◆ To do
Extract, in full, the lines below, beginning at the first and ending with the line that contains "This interface does". Pictures do not belong in the copy.

◆ Stored data
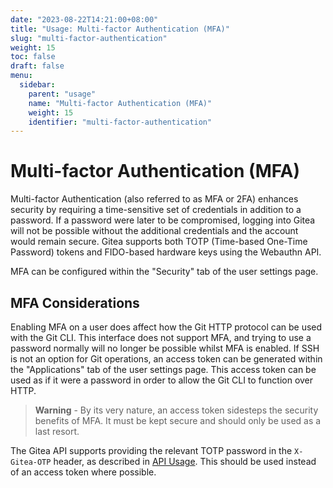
 ```yaml
---
date: "2023-08-22T14:21:00+08:00"
title: "Usage: Multi-factor Authentication (MFA)"
slug: "multi-factor-authentication"
weight: 15
toc: false
draft: false
menu:
  sidebar:
    parent: "usage"
    name: "Multi-factor Authentication (MFA)"
    weight: 15
    identifier: "multi-factor-authentication"
---
```


# Multi-factor Authentication (MFA)

Multi-factor Authentication (also referred to as MFA or 2FA) enhances security by requiring a time-sensitive set of credentials in addition to a password.
If a password were later to be compromised, logging into Gitea will not be possible without the additional credentials and the account would remain secure.
Gitea supports both TOTP (Time-based One-Time Password) tokens and FIDO-based hardware keys using the Webauthn API.

MFA can be configured within the "Security" tab of the user settings page.

## MFA Considerations

Enabling MFA on a user does affect how the Git HTTP protocol can be used with the Git CLI.
This interface does not support MFA, and trying to use a password normally will no longer be possible whilst MFA is enabled.
If SSH is not an option for Git operations, an access token can be generated within the "Applications" tab of the user settings page.
This access token can be used as if it were a password in order to allow the Git CLI to function over HTTP.

> **Warning** - By its very nature, an access token sidesteps the security benefits of MFA.
> It must be kept secure and should only be used as a last resort.

The Gitea API supports providing the relevant TOTP password in the `X-Gitea-OTP` header, as described in [API Usage](development/api-usage.md).
This should be used instead of an access token where possible.
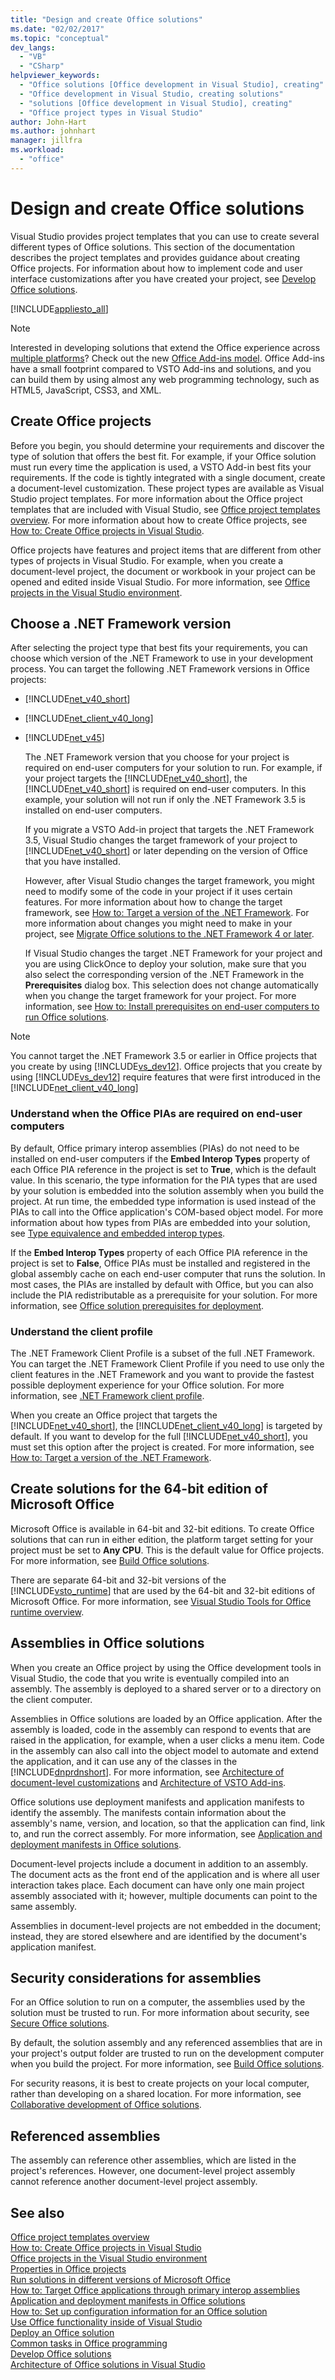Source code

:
 ```yaml
---
title: "Design and create Office solutions"
ms.date: "02/02/2017"
ms.topic: "conceptual"
dev_langs: 
  - "VB"
  - "CSharp"
helpviewer_keywords: 
  - "Office solutions [Office development in Visual Studio], creating"
  - "Office development in Visual Studio, creating solutions"
  - "solutions [Office development in Visual Studio], creating"
  - "Office project types in Visual Studio"
author: John-Hart
ms.author: johnhart
manager: jillfra
ms.workload: 
  - "office"
---
```

# Design and create Office solutions
  Visual Studio provides project templates that you can use to create several different types of Office solutions. This section of the documentation describes the project templates and provides guidance about creating Office projects. For information about how to implement code and user interface customizations after you have created your project, see [Develop Office solutions](../vsto/developing-office-solutions.md).  
  
 [!INCLUDE[appliesto_all](../vsto/includes/appliesto-all-md.md)]  
  
> [!NOTE]  
>  Interested in developing solutions that extend the Office experience across [multiple platforms](https://dev.office.com/add-in-availability)? Check out the new [Office Add-ins model](https://dev.office.com/docs/add-ins/overview/office-add-ins). Office Add-ins have a small footprint compared to VSTO Add-ins and solutions, and you can build them by using almost any web programming technology, such as HTML5, JavaScript, CSS3, and XML.  
  
## Create Office projects  
 Before you begin, you should determine your requirements and discover the type of solution that offers the best fit. For example, if your Office solution must run every time the application is used, a VSTO Add-in best fits your requirements. If the code is tightly integrated with a single document, create a document-level customization. These project types are available as Visual Studio project templates. For more information about the Office project templates that are included with Visual Studio, see [Office project templates overview](../vsto/office-project-templates-overview.md). For more information about how to create Office projects, see [How to: Create Office projects in Visual Studio](../vsto/how-to-create-office-projects-in-visual-studio.md).  
  
 Office projects have features and project items that are different from other types of projects in Visual Studio. For example, when you create a document-level project, the document or workbook in your project can be opened and edited inside Visual Studio. For more information, see [Office projects in the Visual Studio environment](../vsto/office-projects-in-the-visual-studio-environment.md).  
  
## Choose a .NET Framework version  
 After selecting the project type that best fits your requirements, you can choose which version of the .NET Framework to use in your development process. You can target the following .NET Framework versions in Office projects:  
  
- [!INCLUDE[net_v40_short](../sharepoint/includes/net-v40-short-md.md)]  
  
- [!INCLUDE[net_client_v40_long](../vsto/includes/net-client-v40-long-md.md)]  
  
- [!INCLUDE[net_v45](../vsto/includes/net-v45-md.md)]  
  
  The .NET Framework version that you choose for your project is required on end-user computers for your solution to run. For example, if your project targets the [!INCLUDE[net_v40_short](../sharepoint/includes/net-v40-short-md.md)], the [!INCLUDE[net_v40_short](../sharepoint/includes/net-v40-short-md.md)] is required on end-user computers. In this example, your solution will not run if only the .NET Framework 3.5 is installed on end-user computers.  
  
  If you migrate a VSTO Add-in project that targets the .NET Framework 3.5, Visual Studio changes the target framework of your project to [!INCLUDE[net_v40_short](../sharepoint/includes/net-v40-short-md.md)] or later depending on the version of Office that you have installed.  
  
  However, after Visual Studio changes the target framework, you might need to modify some of the code in your project if it uses certain features. For more information about how to change the target framework, see [How to: Target a version of the .NET Framework](../ide/how-to-target-a-version-of-the-dotnet-framework.md). For more information about changes you might need to make in your project, see [Migrate Office solutions to the .NET Framework 4 or later](../vsto/migrating-office-solutions-to-the-dotnet-framework-4-or-later.md).  
  
  If Visual Studio changes the target .NET Framework for your project and you are using ClickOnce to deploy your solution, make sure that you also select the corresponding version of the .NET Framework in the **Prerequisites** dialog box. This selection does not change automatically when you change the target framework for your project. For more information, see [How to: Install prerequisites on end-user computers to run Office solutions](https://msdn.microsoft.com/74dd2c52-838f-4abf-b2b4-4d7b0c2a0a98).  
  
> [!NOTE]  
>  You cannot target the .NET Framework 3.5 or earlier in Office projects that you create by using [!INCLUDE[vs_dev12](../vsto/includes/vs-dev12-md.md)]. Office projects that you create by using [!INCLUDE[vs_dev12](../vsto/includes/vs-dev12-md.md)] require features that were first introduced in the [!INCLUDE[net_client_v40_long](../vsto/includes/net-client-v40-long-md.md)]  
  
### Understand when the Office PIAs are required on end-user computers  
 By default, Office primary interop assemblies (PIAs) do not need to be installed on end-user computers if the **Embed Interop Types** property of each Office PIA reference in the project is set to **True**, which is the default value. In this scenario, the type information for the PIA types that are used by your solution is embedded into the solution assembly when you build the project. At run time, the embedded type information is used instead of the PIAs to call into the Office application's COM-based object model. For more information about how types from PIAs are embedded into your solution, see [Type equivalence and embedded interop types](/dotnet/framework/interop/type-equivalence-and-embedded-interop-types).  
  
 If the **Embed Interop Types** property of each Office PIA reference in the project is set to **False**, Office PIAs must be installed and registered in the global assembly cache on each end-user computer that runs the solution. In most cases, the PIAs are installed by default with Office, but you can also include the PIA redistributable as a prerequisite for your solution. For more information, see [Office solution prerequisites for deployment](https://msdn.microsoft.com/9f672809-43a3-40a1-9057-397ce3b5126e).  
  
### Understand the client profile  
 The .NET Framework Client Profile is a subset of the full .NET Framework. You can target the .NET Framework Client Profile if you need to use only the client features in the .NET Framework and you want to provide the fastest possible deployment experience for your Office solution. For more information, see [.NET Framework client profile](/dotnet/framework/deployment/client-profile).  
  
 When you create an Office project that targets the [!INCLUDE[net_v40_short](../sharepoint/includes/net-v40-short-md.md)], the [!INCLUDE[net_client_v40_long](../vsto/includes/net-client-v40-long-md.md)] is targeted by default. If you want to develop for the full [!INCLUDE[net_v40_short](../sharepoint/includes/net-v40-short-md.md)], you must set this option after the project is created. For more information, see [How to: Target a version of the .NET Framework](../ide/how-to-target-a-version-of-the-dotnet-framework.md).  
  
## Create solutions for the 64-bit edition of Microsoft Office  
 Microsoft Office is available in 64-bit and 32-bit editions. To create Office solutions that can run in either edition, the platform target setting for your project must be set to **Any CPU**. This is the default value for Office projects. For more information, see [Build Office solutions](../vsto/building-office-solutions.md).  
  
 There are separate 64-bit and 32-bit versions of the [!INCLUDE[vsto_runtime](../vsto/includes/vsto-runtime-md.md)] that are used by the 64-bit and 32-bit editions of Microsoft Office. For more information, see [Visual Studio Tools for Office runtime overview](../vsto/visual-studio-tools-for-office-runtime-overview.md).  
  
## Assemblies in Office solutions  
 When you create an Office project by using the Office development tools in Visual Studio, the code that you write is eventually compiled into an assembly. The assembly is deployed to a shared server or to a directory on the client computer.  
  
 Assemblies in Office solutions are loaded by an Office application. After the assembly is loaded, code in the assembly can respond to events that are raised in the application, for example, when a user clicks a menu item. Code in the assembly can also call into the object model to automate and extend the application, and it can use any of the classes in the [!INCLUDE[dnprdnshort](../sharepoint/includes/dnprdnshort-md.md)]. For more information, see [Architecture of document-level customizations](../vsto/architecture-of-document-level-customizations.md) and [Architecture of VSTO Add-ins](../vsto/architecture-of-vsto-add-ins.md).  
  
 Office solutions use deployment manifests and application manifests to identify the assembly. The manifests contain information about the assembly's name, version, and location, so that the application can find, link to, and run the correct assembly. For more information, see [Application and deployment manifests in Office solutions](../vsto/application-and-deployment-manifests-in-office-solutions.md).  
  
 Document-level projects include a document in addition to an assembly. The document acts as the front end of the application and is where all user interaction takes place. Each document can have only one main project assembly associated with it; however, multiple documents can point to the same assembly.  
  
 Assemblies in document-level projects are not embedded in the document; instead, they are stored elsewhere and are identified by the document's application manifest.  
  
## Security considerations for assemblies  
 For an Office solution to run on a computer, the assemblies used by the solution must be trusted to run. For more information about security, see [Secure Office solutions](../vsto/securing-office-solutions.md).  
  
 By default, the solution assembly and any referenced assemblies that are in your project's output folder are trusted to run on the development computer when you build the project. For more information, see [Build Office solutions](../vsto/building-office-solutions.md).  
  
 For security reasons, it is best to create projects on your local computer, rather than developing on a shared location. For more information, see [Collaborative development of Office solutions](../vsto/collaborative-development-of-office-solutions.md).  
  
## Referenced assemblies  
 The assembly can reference other assemblies, which are listed in the project's references. However, one document-level project assembly cannot reference another document-level project assembly.  
  
## See also  
 [Office project templates overview](../vsto/office-project-templates-overview.md)   
 [How to: Create Office projects in Visual Studio](../vsto/how-to-create-office-projects-in-visual-studio.md)   
 [Office projects in the Visual Studio environment](../vsto/office-projects-in-the-visual-studio-environment.md)   
 [Properties in Office projects](../vsto/properties-in-office-projects.md)   
 [Run solutions in different versions of Microsoft Office](../vsto/running-solutions-in-different-versions-of-microsoft-office.md)   
 [How to: Target Office applications through primary interop assemblies](../vsto/how-to-target-office-applications-through-primary-interop-assemblies.md)   
 [Application and deployment manifests in Office solutions](../vsto/application-and-deployment-manifests-in-office-solutions.md)   
 [How to: Set up configuration information for an Office solution](../vsto/how-to-set-up-configuration-information-for-an-office-solution.md)   
 [Use Office functionality inside of Visual Studio](../vsto/using-office-functionality-inside-of-visual-studio.md)   
 [Deploy an Office solution](../vsto/deploying-an-office-solution.md)   
 [Common tasks in Office programming](../vsto/common-tasks-in-office-programming.md)   
 [Develop Office solutions](../vsto/developing-office-solutions.md)   
 [Architecture of Office solutions in Visual Studio](../vsto/architecture-of-office-solutions-in-visual-studio.md)  
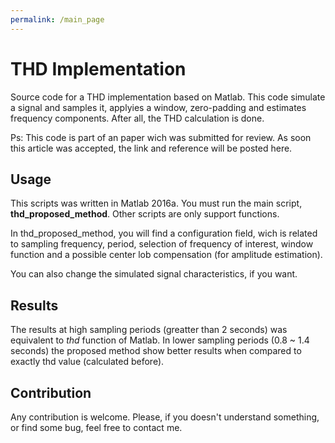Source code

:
 ```yaml
---
permalink: /main_page
---
```


# THD Implementation

Source code for a THD implementation based on Matlab.
This code simulate a signal and samples it, applyies a window, zero-padding and estimates frequency components. After all, the THD calculation is done.

Ps: This code is part of an paper wich was submitted for review. As soon this article was accepted, the link and reference will be posted here.

## Usage

This scripts was written in Matlab 2016a. You must run the main script, **thd_proposed_method**. Other scripts are only support functions.

In thd_proposed_method, you will find a configuration field, wich is related to sampling frequency, period, selection of frequency of interest, window function and a possible center lob compensation (for amplitude estimation).

You can also change the simulated signal characteristics, if you want.

## Results

The results at high sampling periods (greatter than 2 seconds) was equivalent to *thd* function of Matlab. In lower sampling periods (0.8 ~ 1.4 seconds) the proposed method show better results when compared to exactly thd value (calculated before).

## Contribution

Any contribution is welcome. Please, if you doesn't understand something, or find some bug, feel free to contact me.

◆ Output for this task
 ```yaml
---
date: "2023-08-22T14:21:00+08:00"
title: "Usage: Multi-factor Authentication (MFA)"
slug: "multi-factor-authentication"
weight: 15
toc: false
draft: false
menu:
  sidebar:
    parent: "usage"
    name: "Multi-factor Authentication (MFA)"
    weight: 15
    identifier: "multi-factor-authentication"
---
```


# Multi-factor Authentication (MFA)

Multi-factor Authentication (also referred to as MFA or 2FA) enhances security by requiring a time-sensitive set of credentials in addition to a password.
If a password were later to be compromised, logging into Gitea will not be possible without the additional credentials and the account would remain secure.
Gitea supports both TOTP (Time-based One-Time Password) tokens and FIDO-based hardware keys using the Webauthn API.

MFA can be configured within the "Security" tab of the user settings page.

## MFA Considerations

Enabling MFA on a user does affect how the Git HTTP protocol can be used with the Git CLI.
This interface does not support MFA, and trying to use a password normally will no longer be possible whilst MFA is enabled.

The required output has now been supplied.